* _Your instructions_:
Leave the pictures out and print every record below exactly as it stands.

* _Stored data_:
Content starts

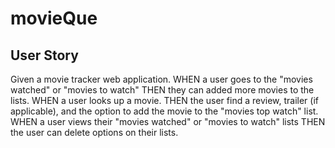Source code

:# movieQue

## User Story
Given a movie tracker web application.
WHEN a user goes to the "movies watched" or "movies to watch"
THEN they can added more movies to the lists.
WHEN a user looks up a movie.
THEN the user find a review, trailer (if applicable), and the option to add the movie 
	to the "movies top watch" list.
WHEN a user views their "movies watched" or "movies to watch" lists
THEN the user can delete options on their lists. 

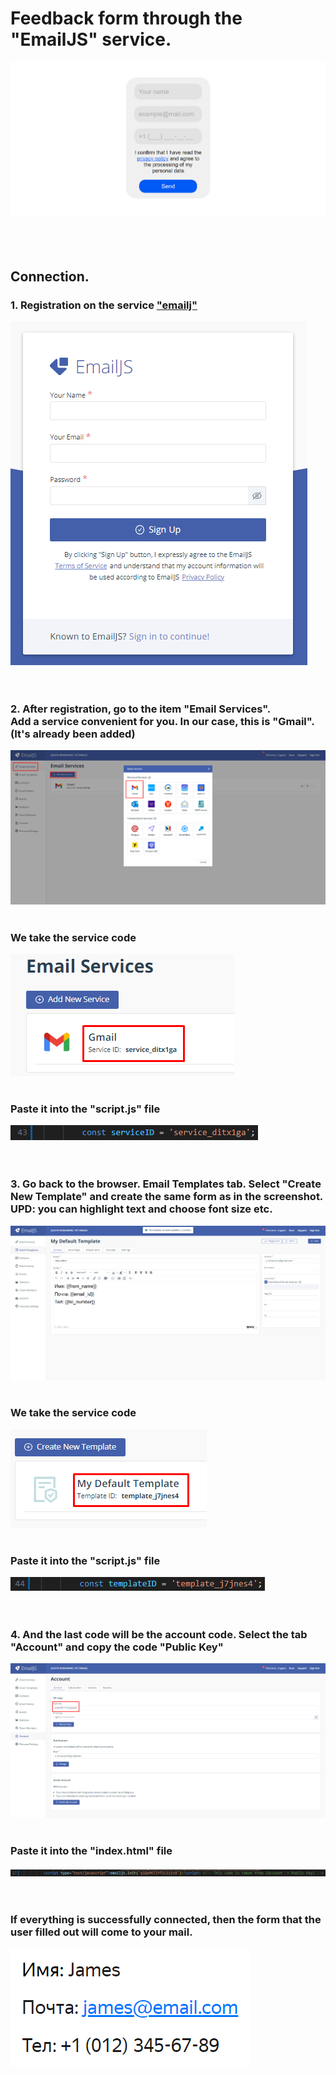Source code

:# Feedback form through the "EmailJS" service.
<img src="README/Screenshot1.png"><br><br><br><br>

## Connection.
### 1. Registration on the service <a href="https://dashboard.emailjs.com/sign-up">"emailj"</a>
<img src="README/Screenshot2.png"><br><br><br>

### 2. After registration, go to the item "Email Services".<br> Add a service convenient for you. In our case, this is "Gmail". (It's already been added)
<img src="README/Screenshot3.png"><br><br>

### We take the service code
<img src="README/Screenshot4.png"><br><br>

### Paste it into the "script.js" file
<img src="README/Screenshot5.png"><br><br><br>

### 3. Go back to the browser. Email Templates tab. Select "Create New Template" and create the same form as in the screenshot. UPD: you can highlight text and choose font size etc.
<img src="README/Screenshot6.png"><br><br>

### We take the service code
<img src="README/Screenshot7.png"><br><br>

### Paste it into the "script.js" file
<img src="README/Screenshot8.png"><br><br><br>

### 4. And the last code will be the account code. Select the tab "Account" and copy the code "Public Key"
<img src="README/Screenshot9.png"><br><br>

### Paste it into the "index.html" file
<img src="README/Screenshot10.png"><br><br><br>

### If everything is successfully connected, then the form that the user filled out will come to your mail.
<img src="README/Screenshot11.png">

Content ends

* _The completed task_:
Source code

:# movieQue

## User Story
Given a movie tracker web application.
WHEN a user goes to the "movies watched" or "movies to watch"
THEN they can added more movies to the lists.
WHEN a user looks up a movie.
THEN the user find a review, trailer (if applicable), and the option to add the movie 
	to the "movies top watch" list.
WHEN a user views their "movies watched" or "movies to watch" lists
THEN the user can delete options on their lists. 

Source code

:# Feedback form through the "EmailJS" service.
<img src="README/Screenshot1.png"><br><br><br><br>

## Connection.
### 1. Registration on the service <a href="https://dashboard.emailjs.com/sign-up">"emailj"</a>
<img src="README/Screenshot2.png"><br><br><br>

### 2. After registration, go to the item "Email Services".<br> Add a service convenient for you. In our case, this is "Gmail". (It's already been added)
<img src="README/Screenshot3.png"><br><br>

### We take the service code
<img src="README/Screenshot4.png"><br><br>

### Paste it into the "script.js" file
<img src="README/Screenshot5.png"><br><br><br>

### 3. Go back to the browser. Email Templates tab. Select "Create New Template" and create the same form as in the screenshot. UPD: you can highlight text and choose font size etc.
<img src="README/Screenshot6.png"><br><br>

### We take the service code
<img src="README/Screenshot7.png"><br><br>

### Paste it into the "script.js" file
<img src="README/Screenshot8.png"><br><br><br>

### 4. And the last code will be the account code. Select the tab "Account" and copy the code "Public Key"
<img src="README/Screenshot9.png"><br><br>

### Paste it into the "index.html" file
<img src="README/Screenshot10.png"><br><br><br>

### If everything is successfully connected, then the form that the user filled out will come to your mail.
<img src="README/Screenshot11.png">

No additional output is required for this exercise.